▽
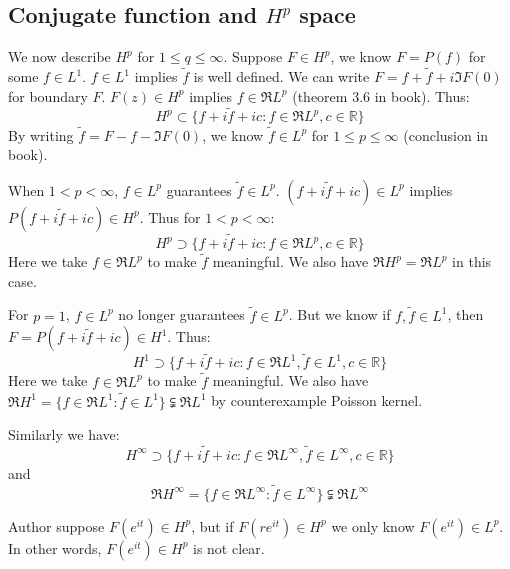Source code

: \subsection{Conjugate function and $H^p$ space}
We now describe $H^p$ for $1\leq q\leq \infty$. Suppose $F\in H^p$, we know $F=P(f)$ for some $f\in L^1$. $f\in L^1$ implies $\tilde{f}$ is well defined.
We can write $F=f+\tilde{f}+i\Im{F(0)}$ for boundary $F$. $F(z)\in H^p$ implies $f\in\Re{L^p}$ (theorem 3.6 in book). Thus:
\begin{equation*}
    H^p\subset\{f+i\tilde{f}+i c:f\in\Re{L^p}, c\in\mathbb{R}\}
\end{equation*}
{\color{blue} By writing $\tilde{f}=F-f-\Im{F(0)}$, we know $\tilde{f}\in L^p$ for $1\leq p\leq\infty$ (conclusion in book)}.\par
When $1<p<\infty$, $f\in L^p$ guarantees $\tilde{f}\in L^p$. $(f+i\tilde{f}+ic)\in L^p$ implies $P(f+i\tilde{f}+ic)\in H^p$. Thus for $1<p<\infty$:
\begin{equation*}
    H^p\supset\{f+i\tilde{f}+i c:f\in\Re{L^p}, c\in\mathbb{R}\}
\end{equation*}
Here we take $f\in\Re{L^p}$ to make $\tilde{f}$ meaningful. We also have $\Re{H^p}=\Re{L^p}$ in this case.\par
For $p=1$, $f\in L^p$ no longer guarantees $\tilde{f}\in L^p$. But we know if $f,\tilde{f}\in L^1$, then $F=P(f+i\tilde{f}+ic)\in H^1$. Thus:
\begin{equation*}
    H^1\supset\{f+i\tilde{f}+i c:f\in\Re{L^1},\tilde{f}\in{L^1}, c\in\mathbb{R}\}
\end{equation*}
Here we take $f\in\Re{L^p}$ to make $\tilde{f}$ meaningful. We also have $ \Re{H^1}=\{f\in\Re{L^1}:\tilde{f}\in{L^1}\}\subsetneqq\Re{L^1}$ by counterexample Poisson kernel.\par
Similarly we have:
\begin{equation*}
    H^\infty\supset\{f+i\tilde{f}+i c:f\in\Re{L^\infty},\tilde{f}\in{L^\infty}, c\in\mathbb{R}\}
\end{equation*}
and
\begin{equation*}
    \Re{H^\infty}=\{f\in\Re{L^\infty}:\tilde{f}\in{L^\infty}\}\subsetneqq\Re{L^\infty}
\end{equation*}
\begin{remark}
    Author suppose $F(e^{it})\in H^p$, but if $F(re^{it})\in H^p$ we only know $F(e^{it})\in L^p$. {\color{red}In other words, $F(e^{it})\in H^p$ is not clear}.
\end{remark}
△
» WHAT THIS TASK INVOLVES: A single number is required: how many lines in the material above include the string "infty".

» EXERCISE OUTPUT: 5